> [GIVEN ENTRIES]:

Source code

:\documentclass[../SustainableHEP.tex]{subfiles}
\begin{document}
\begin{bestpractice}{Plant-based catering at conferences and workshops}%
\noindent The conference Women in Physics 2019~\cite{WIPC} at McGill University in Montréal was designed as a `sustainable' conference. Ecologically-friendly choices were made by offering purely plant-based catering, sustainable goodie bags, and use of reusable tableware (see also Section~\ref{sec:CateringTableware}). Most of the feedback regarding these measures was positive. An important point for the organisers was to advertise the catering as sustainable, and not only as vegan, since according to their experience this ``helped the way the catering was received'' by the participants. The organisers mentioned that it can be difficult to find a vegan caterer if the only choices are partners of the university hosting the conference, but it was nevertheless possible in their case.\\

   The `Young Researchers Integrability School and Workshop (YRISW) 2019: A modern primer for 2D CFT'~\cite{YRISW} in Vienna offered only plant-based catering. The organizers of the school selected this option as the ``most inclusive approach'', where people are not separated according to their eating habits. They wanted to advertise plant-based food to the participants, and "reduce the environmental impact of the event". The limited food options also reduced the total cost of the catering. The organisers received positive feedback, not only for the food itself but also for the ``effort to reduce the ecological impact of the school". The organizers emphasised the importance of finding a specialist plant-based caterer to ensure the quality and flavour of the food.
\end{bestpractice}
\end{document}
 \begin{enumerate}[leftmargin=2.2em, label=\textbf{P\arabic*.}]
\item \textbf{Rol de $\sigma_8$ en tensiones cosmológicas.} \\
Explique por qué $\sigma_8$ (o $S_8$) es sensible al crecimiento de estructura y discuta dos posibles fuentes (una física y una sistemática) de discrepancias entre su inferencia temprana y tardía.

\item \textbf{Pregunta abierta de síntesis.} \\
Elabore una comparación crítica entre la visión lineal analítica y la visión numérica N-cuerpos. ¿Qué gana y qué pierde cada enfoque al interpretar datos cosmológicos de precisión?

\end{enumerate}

> [INSTRUCTIONS FOR THE TASK]: Search the entries above for the string "item", and report each line where it occurs.

> [YOUR SOLUTION]:
\item \textbf{Rol de $\sigma_8$ en tensiones cosmológicas.} \\
\item \textbf{Pregunta abierta de síntesis.} \\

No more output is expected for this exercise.